IGW Real Estate Investment Trust

May 28, 2013 17:44 ET

IGW Gaining Support of Partners REIT Unitholders For Board Change

Corrects Continuing Board Misinformation

VICTORIA, BRITISH COLUMBIA--(Marketwired - May 28, 2013) - IGW Real Estate Investment Trust ("IGW") today announced it is gaining significant support from other unitholders of Partners REIT ("Partners") for its effort to elect four highly experienced real estate executives trustees to replace the non-management incumbent trustees ("Incumbent Trustees").

IGW is a private real estate investment trust and, through its affiliates, is the largest unitholder of Partners, with 14.7% of the units. It has nominated James Bullock, Graham Senst, Wilbur Smith III, and Patrick Miniutti, for election to the board of trustees (the "Board") at Partners' annual meeting scheduled for June 6, 2013.

A growing number of unitholders, including Allen Berg, the largest known individual unitholder of Partners, have voted the GOLD proxy to change the Board which has not acted in their best interests.

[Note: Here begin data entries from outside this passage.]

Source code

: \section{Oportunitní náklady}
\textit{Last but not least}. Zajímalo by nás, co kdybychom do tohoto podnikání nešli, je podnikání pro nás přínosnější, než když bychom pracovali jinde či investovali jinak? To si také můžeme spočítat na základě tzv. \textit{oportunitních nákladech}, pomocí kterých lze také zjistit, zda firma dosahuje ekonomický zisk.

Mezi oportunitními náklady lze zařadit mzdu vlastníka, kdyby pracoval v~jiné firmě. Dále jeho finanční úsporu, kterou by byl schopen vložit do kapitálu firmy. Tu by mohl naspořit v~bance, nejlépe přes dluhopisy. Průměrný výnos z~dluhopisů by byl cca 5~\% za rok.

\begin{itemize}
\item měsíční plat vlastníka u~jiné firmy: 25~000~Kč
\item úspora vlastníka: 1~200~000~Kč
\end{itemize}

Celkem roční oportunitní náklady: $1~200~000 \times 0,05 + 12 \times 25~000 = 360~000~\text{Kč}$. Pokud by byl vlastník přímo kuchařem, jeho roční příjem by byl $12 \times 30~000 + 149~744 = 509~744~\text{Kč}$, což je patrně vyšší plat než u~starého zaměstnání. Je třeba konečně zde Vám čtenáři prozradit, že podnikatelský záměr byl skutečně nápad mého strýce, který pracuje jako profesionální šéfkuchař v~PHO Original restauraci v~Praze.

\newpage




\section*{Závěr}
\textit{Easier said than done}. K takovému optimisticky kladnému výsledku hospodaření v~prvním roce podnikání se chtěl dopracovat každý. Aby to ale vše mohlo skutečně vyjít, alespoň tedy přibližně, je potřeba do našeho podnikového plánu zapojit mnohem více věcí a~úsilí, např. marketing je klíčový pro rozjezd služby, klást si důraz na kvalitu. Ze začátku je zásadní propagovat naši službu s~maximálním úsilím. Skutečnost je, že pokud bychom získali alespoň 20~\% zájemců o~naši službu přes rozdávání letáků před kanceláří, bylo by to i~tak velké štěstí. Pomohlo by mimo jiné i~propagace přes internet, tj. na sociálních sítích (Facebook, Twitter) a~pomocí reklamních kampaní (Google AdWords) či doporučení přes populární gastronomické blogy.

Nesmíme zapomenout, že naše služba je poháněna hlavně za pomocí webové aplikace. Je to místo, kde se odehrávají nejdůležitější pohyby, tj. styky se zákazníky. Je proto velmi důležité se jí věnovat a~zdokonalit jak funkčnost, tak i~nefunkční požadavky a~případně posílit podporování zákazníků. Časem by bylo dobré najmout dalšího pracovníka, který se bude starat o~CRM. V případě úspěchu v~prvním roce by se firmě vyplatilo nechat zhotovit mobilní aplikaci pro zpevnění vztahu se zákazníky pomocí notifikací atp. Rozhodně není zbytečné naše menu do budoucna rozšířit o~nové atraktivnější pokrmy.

"Like IGW, these unitholders have a true vested interest in Partners and a strong understanding of the issues to be decided. The Incumbent Trustees have little invested in Partners and their statements indicate either they do not understand that the future of Partners is at stake or they are deliberately misleading unitholders," said Adam Gant, President and Trustee of IGW. "Our $30 million investment in Partners is one of our largest and our prime motivation is to see that investment increase in value. We are completely aligned with other unitholders."

The Incumbent Trustees continue their attempts to mislead Partners unitholders with a news release and letter issued today which claim the management contract requires a termination payment of either $2.1 million now or $8 million in five years' time.

This is false.

The management contract includes an internalization clause, added with the full support of the manager, which allows for orderly and rational internalization without the payment of ANY termination fee. It is only the Incumbent Trustees' rush to pursue their irrational decision that would require Partners unitholders to pay a termination fee. At the right time, and with the right oversight, internalizing management would cost unitholders NOTHING. At the wrong time, and with the wrong oversight, internalizing management would cost unitholders substantial sums to hire new executives and staff and lease office space -- and would have to incur a termination fee.

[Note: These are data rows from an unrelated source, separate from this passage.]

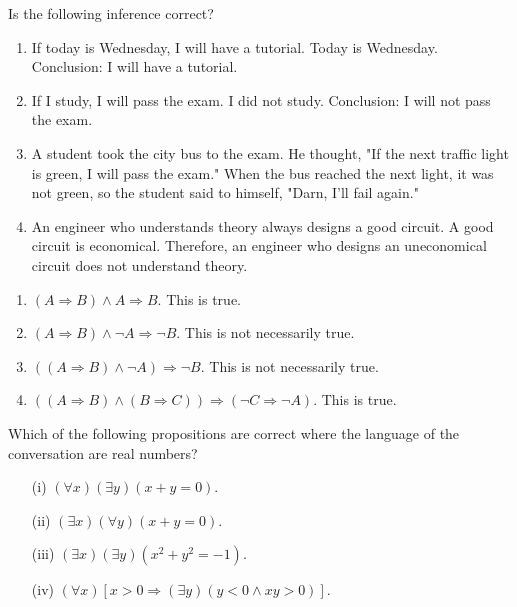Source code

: \documentclass[11pt,paper=b5,footinclude,headinclude]{scrbook} %
\theoremstyle{remark}
\theoremstyle{definition} %
\theoremstyle{theorem} %
\newtheorem{ex}{Exercise\hypertarget{sol:\theex}}[chapter]
\begin{document}
    \begin{ex} Is the following inference correct?
    \begin{enumerate}[label=(\roman*)]
        \item If today is Wednesday, I will have a tutorial. Today is Wednesday. Conclusion: I will have a tutorial.


        \item If I study, I will pass the exam. I did not study. Conclusion: I will not pass the exam.


        \item A student took the city bus to the exam. He thought, "If the next traffic light is green, I will pass the exam." When the bus reached the next light, it was not green, so the student said to himself, "Darn, I'll fail again."

        \item An engineer who understands theory always designs a good circuit. A good circuit is economical. Therefore, an engineer who designs an uneconomical circuit does not understand theory.

    \end{enumerate}

\begin{sol}
    \begin{enumerate}[label=(\roman*)]
        \item $(A \Rightarrow B) \wedge A \Rightarrow B$. This is true.
        \item  $(A \Rightarrow B) \wedge \neg A \Rightarrow \neg B$. This is not necessarily true.
        \item $((A \Rightarrow B) \wedge \neg A) \Rightarrow \neg B$. This is not necessarily true.
        \item $((A \Rightarrow B) \wedge (B \Rightarrow C)) \Rightarrow (\neg C \Rightarrow \neg A)$. This is true.
    \end{enumerate}
\end{sol}

\end{ex} \begin{ex} Which of the following propositions are correct where the language of the conversation are real numbers?
\begin{enumerate}
\item[(i)] $(\forall x)(\exists y)(x+y=0)$.
\item[(ii)] $(\exists x)(\forall y)(x+y=0)$.
\item[(iii)] $(\exists x)(\exists y)(x^2+y^2 =-1)$.
\item[(iv)] $(\forall x)[x>0 \Rightarrow (\exists y)(y<0 \wedge xy>0)]$.
\end{enumerate}
\end{ex}
\end{document}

This is only the latest in a series of misleading statements from the Incumbent Trustees.

  • The Incumbent Trustees have tried to portray the vote at the June 6 annual meeting as being about internalizing the management of Partners. It is not. It is about the Incumbent Trustees' decision to terminate the current manager, which has delivered a total aggregate return of 97% to Partners unitholders, and instead assemble a new, unknown, and unproven internal management team. IGW and the manager believe management should be internalized when Partners has the scale to make such a step economic. It is generally understood in the real estate industry that the threshold for internalization is assets in the range $1.5 billion, approximately two and a half times larger than Partners is today. The Incumbent Trustees' reckless plan to terminate the manager would increase direct costs to unitholders. It is likely to lead to poorer performance in value-creation over time. A new management team cannot be recruited and maintained for less than the current management fee and those additional costs will put downward pressure on distributions to unitholders. The manager has increased funds from operations (FFO) from $0.55 per unit in 2011 to $0.64 per unit in 2012, a 16% increase that has resulted in a similar decrease in the distribution payout ratio. This supports continued strong distributions while the Incumbent Trustees' plan puts them at risk.

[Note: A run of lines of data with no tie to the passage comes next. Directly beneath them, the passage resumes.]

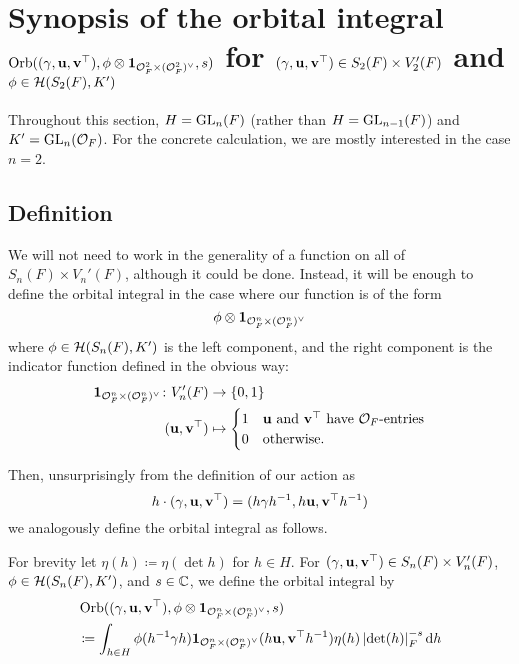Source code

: \section{Synopsis of the orbital integral
  $\operatorname{Orb}((\gamma, \mathbf u, \mathbf v^\top), \phi \otimes \mathbf{1}_{\mathcal O_F^2 \times (\mathcal O_F^2)^\vee}, s)$
  for $(\gamma, \mathbf u, \mathbf v^\top) \in S_2(F) \times V'_2(F)$ and $\phi \in \mathcal H(S_2(F), K')$}

Throughout this section, $H = \operatorname{GL}_n(F)$ (rather than $H = \operatorname{GL}_{n-1}(F)$)
and $K' = \operatorname{GL}_n(\mathcal O_F)$.
For the concrete calculation, we are mostly interested in the case $n = 2$.

\subsection{Definition}
We will not need to work in the generality of a function
on all of $S_n(F) \times V_n'(F)$, although it could be done.
Instead, it will be enough to define the orbital integral
in the case where our function is of the form
\[ \phi \otimes \mathbf{1}_{\mathcal O_F^n \times (\mathcal O_F^n)^\vee} \]
where $\phi \in \mathcal H(S_n(F), K')$ is the left component, and
the right component is the indicator function defined in the obvious way:
\begin{align*}
  \mathbf{1}_{\mathcal O_F^n \times (\mathcal O_F^n)^\vee} \colon V'_n(F) &\to \{0,1\} \\
  (\mathbf u, \mathbf v^\top) &\mapsto
  \begin{cases}
    1 & \mathbf u \text{ and } \mathbf v^\top \text{ have } \mathcal O_F \text{-entries} \\
    0 & \text{otherwise}.
  \end{cases}
\end{align*}

Then, unsurprisingly from the definition of our action as
\[ h \cdot (\gamma, \mathbf u, \mathbf v^\top) = (h\gamma h^{-1}, h\mathbf u, \mathbf v^\top h^{-1}) \]
we analogously define the orbital integral as follows.
\begin{definition}
  For brevity let $\eta(h) \coloneqq \eta(\det h)$ for $h \in H$.
  For $(\gamma, \mathbf u, \mathbf v^\top) \in S_n(F) \times V'_n(F)$,
  $\phi \in \mathcal H(S_n(F), K')$, and $s \in \mathbb C$,
  we define the orbital integral by
  \begin{align*}
    & \Orb((\gamma, \uu, \vv^\top), \phi \otimes \mathbf{1}_{\OO_F^n \times (\OO_F^n)^\vee}, s) \\
    &\coloneqq
    \int_{h \in H} \phi(h\inv \gamma h)
    \mathbf{1}_{\OO_F^n \times (\OO_F^n)^\vee}(h \uu, \vv^\top h^{-1})
    \eta(h) \left\lvert \det(h) \right\rvert_F^{-s} \odif h
  \end{align*}
\end{definition}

  • The existing management team: is experienced; is vested economically and professionally; has significantly improved the performance of the inherited portfolio; has established relationships within the real estate industry to source growth; has identified and closed accretive acquisitions; has increased the occupancy in properties acquired; has shown both an openness to and the ability to source and execute strategic M&A transactions; and is willing to be internalized as economics dictate. This is the management team that has delivered a 54% increase in unit price since it took over, while increasing the asset base of the REIT by over 400%.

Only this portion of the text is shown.